Young children who are exposed to a harshly punitive school environment are more inclined to lie to conceal their misbehavior than are children from non-punitive schools, says a new study.
The study of three- and four-year-old West African children also indicated that children in a punitive environment are able to tell more convincing lies than those in a non-punitive environment.
The research, by Professor Victoria Talwar of McGill University and Professor Kang Lee of the University of Toronto, examined deceptive behaviours in two groups of children living in the same neighbourhood.
One group was enrolled in a private school that used a traditional authoritarian discipline model, in which beating with a stick, slapping of the head, and pinching were administered publicly and routinely for offences ranging from forgetting a pencil to being disruptive in class.
In the other school, also private, children were disciplined with time-outs or scolding and, for more serious offences, were taken to the principal's office for further reprimand.

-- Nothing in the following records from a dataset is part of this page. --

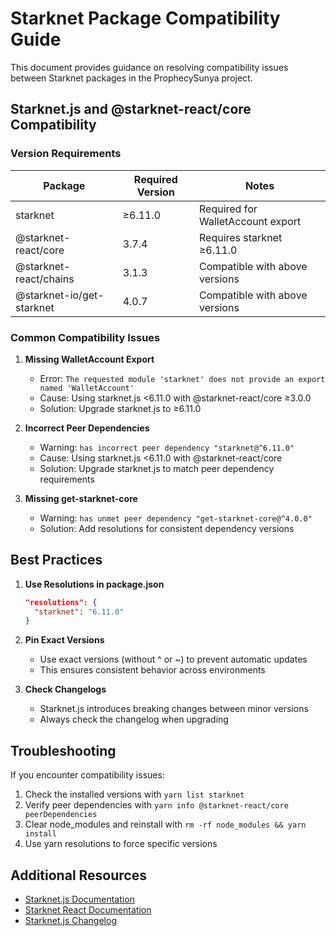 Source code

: # Starknet Package Compatibility Guide

This document provides guidance on resolving compatibility issues between Starknet packages in the ProphecySunya project.

## Starknet.js and @starknet-react/core Compatibility

### Version Requirements

| Package | Required Version | Notes |
|---------|-----------------|-------|
| starknet | ≥6.11.0 | Required for WalletAccount export |
| @starknet-react/core | 3.7.4 | Requires starknet ≥6.11.0 |
| @starknet-react/chains | 3.1.3 | Compatible with above versions |
| @starknet-io/get-starknet | 4.0.7 | Compatible with above versions |

### Common Compatibility Issues

1. **Missing WalletAccount Export**
   - Error: `The requested module 'starknet' does not provide an export named 'WalletAccount'`
   - Cause: Using starknet.js <6.11.0 with @starknet-react/core ≥3.0.0
   - Solution: Upgrade starknet.js to ≥6.11.0

2. **Incorrect Peer Dependencies**
   - Warning: `has incorrect peer dependency "starknet@^6.11.0"`
   - Cause: Using starknet.js <6.11.0 with @starknet-react/core
   - Solution: Upgrade starknet.js to match peer dependency requirements

3. **Missing get-starknet-core**
   - Warning: `has unmet peer dependency "get-starknet-core@^4.0.0"`
   - Solution: Add resolutions for consistent dependency versions

## Best Practices

1. **Use Resolutions in package.json**
   ```json
   "resolutions": {
     "starknet": "6.11.0"
   }
   ```

2. **Pin Exact Versions**
   - Use exact versions (without ^ or ~) to prevent automatic updates
   - This ensures consistent behavior across environments

3. **Check Changelogs**
   - Starknet.js introduces breaking changes between minor versions
   - Always check the changelog when upgrading

## Troubleshooting

If you encounter compatibility issues:

1. Check the installed versions with `yarn list starknet`
2. Verify peer dependencies with `yarn info @starknet-react/core peerDependencies`
3. Clear node_modules and reinstall with `rm -rf node_modules && yarn install`
4. Use yarn resolutions to force specific versions

## Additional Resources

- [Starknet.js Documentation](https://starknetjs.com/docs/)
- [Starknet React Documentation](https://www.starknet-react.com/docs/)
- [Starknet.js Changelog](https://github.com/starknet-io/starknet.js/blob/develop/CHANGELOG.md)

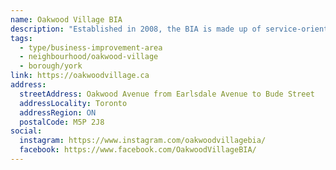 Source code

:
 ```yaml
---
name: Oakwood Village BIA
description: "Established in 2008, the BIA is made up of service-oriented businesses, retail stores, food vendors, restaurants, cafes and sports bars. Located just above the Toronto cityscape in the former Township of York, Oakwood Avenue businesses have served the neighbourhood since the 1920s, displaying a combination of old-world charm and urban style."
tags:
  - type/business-improvement-area
  - neighbourhood/oakwood-village
  - borough/york
link: https://oakwoodvillage.ca
address:
  streetAddress: Oakwood Avenue from Earlsdale Avenue to Bude Street
  addressLocality: Toronto
  addressRegion: ON
  postalCode: M5P 2J8
social:
  instagram: https://www.instagram.com/oakwoodvillagebia/
  facebook: https://www.facebook.com/OakwoodVillageBIA/
---
```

The study involved an experiment comparing the behaviour of children in the two schools. The children were told not to peek at a toy when left alone in a room.
Most children in both schools couldn't resist the temptation, and peeked at the toy. When asked if they had peeked, nearly all the peekers from the punitive school lied - compared with just over half of those from the non-punitive school.
Further, lie-tellers from the punitive school were better able to maintain their deception when answering follow-up questions about the identity of the toy - by deliberately giving an incorrect answer, for example, or by feigning ignorance, rather than blurting out the name of the toy.
The findings suggest that "a punitive environment not only fosters increased dishonesty but also children's abilities to lie to conceal their transgressions," Talwar and Lee conclude.
The results were published in the journal Child Development.